I do have to wonder if the 50+% of Oregon students that don't make it through the first year of community college aren't similarly ill-prepared. If people who don't have the ability to write a complete sentence are getting high school diplomas, I'm not sure that a year of college with training wheels is going to be any more help. That said, I would have loved to have had an option like this.

Hopefully Oregon can expand trade school type programs as well. College isn't for everyone, but we still need plumbers, mechanics, electricians, nurses, and so on.
lilmookieesquire said @ 4:10pm GMT on 23rd Oct
Which his freshman course in intro to government will take them far.

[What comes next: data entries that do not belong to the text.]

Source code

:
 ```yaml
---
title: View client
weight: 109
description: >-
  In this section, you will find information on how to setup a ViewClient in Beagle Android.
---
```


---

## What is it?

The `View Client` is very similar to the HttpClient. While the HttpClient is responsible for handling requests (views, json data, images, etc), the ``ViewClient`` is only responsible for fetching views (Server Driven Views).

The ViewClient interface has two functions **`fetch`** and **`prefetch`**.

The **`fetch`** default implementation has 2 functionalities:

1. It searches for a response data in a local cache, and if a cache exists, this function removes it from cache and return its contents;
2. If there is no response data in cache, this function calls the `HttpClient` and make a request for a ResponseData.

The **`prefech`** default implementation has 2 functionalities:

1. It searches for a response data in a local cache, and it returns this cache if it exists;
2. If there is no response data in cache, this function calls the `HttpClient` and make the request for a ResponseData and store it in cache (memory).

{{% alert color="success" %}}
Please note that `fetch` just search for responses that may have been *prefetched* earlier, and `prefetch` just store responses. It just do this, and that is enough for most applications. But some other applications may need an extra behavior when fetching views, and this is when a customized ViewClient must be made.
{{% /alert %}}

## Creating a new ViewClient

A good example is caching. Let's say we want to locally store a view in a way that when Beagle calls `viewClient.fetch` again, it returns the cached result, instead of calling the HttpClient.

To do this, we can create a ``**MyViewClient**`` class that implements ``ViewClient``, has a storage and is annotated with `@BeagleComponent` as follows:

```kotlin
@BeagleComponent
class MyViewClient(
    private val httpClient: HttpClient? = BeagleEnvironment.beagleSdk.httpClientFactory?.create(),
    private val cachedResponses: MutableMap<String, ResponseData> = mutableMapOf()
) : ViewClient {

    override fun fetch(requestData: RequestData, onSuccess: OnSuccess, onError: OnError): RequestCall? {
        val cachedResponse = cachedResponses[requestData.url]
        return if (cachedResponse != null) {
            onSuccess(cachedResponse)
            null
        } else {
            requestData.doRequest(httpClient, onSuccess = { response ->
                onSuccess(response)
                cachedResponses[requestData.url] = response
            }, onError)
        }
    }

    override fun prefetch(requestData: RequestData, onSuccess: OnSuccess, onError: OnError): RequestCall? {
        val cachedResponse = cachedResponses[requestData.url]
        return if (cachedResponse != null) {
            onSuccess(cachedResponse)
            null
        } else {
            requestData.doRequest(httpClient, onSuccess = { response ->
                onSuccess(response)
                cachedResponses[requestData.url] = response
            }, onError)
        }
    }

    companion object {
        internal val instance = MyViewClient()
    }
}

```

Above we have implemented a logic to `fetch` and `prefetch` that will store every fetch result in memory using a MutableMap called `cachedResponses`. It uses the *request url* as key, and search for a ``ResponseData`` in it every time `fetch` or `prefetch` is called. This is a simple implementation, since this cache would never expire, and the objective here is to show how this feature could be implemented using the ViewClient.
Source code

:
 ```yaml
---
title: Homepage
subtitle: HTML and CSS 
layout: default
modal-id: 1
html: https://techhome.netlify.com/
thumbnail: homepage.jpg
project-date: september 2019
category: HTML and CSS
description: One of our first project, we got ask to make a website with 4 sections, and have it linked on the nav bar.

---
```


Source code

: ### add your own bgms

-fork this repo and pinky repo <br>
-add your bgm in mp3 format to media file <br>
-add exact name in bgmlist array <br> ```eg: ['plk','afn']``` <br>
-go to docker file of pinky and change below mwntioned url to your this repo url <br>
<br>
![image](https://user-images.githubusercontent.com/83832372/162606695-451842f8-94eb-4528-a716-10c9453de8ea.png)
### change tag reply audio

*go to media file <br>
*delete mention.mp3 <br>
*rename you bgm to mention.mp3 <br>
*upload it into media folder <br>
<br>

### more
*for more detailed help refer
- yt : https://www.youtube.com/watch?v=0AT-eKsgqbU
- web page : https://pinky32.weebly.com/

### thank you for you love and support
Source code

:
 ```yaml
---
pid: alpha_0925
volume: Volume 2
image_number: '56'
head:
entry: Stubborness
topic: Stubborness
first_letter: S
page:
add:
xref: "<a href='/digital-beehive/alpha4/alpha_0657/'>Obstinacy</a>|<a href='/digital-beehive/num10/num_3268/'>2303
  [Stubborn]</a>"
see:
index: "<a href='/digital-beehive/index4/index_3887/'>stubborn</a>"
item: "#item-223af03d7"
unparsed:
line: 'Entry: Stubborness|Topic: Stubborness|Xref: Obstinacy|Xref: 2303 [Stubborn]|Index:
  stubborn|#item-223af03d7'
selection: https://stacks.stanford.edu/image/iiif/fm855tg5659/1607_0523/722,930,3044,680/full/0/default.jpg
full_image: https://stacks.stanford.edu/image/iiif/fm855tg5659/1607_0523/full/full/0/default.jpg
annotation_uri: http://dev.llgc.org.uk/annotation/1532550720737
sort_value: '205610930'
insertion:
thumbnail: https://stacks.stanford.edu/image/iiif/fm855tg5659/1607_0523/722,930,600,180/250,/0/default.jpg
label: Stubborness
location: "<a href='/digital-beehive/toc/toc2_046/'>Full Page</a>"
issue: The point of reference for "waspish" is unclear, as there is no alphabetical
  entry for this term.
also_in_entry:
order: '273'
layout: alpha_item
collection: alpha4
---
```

Honestly- given the football programs in colleges, and the fact he's teaching a bullshit class makes me think that his antidotal evidence isn't really all it's cracked up to be.

Also ala caddyshack:
Danny Noonan: I planned to go to law school after I graduated, but it looks like my folks won't have enough money to put me through college.
Judge Smails: Well, the world needs ditch diggers, too.
GordonGuano said @ 10:09pm GMT on 23rd Oct
The average law school graduate today would be thrilled to have a career with the security and steady income of ditch digging, amirite?
lilmookieesquire said @ 11:48pm GMT on 23rd Oct
I'd kill for a position like that!
bones said @ 11:17pm GMT on 23rd Oct
Answers like this are not a problem provided the students are failing as a result. I would look to the rampant cheating and the blind eye the unis turn as to why quality is so low.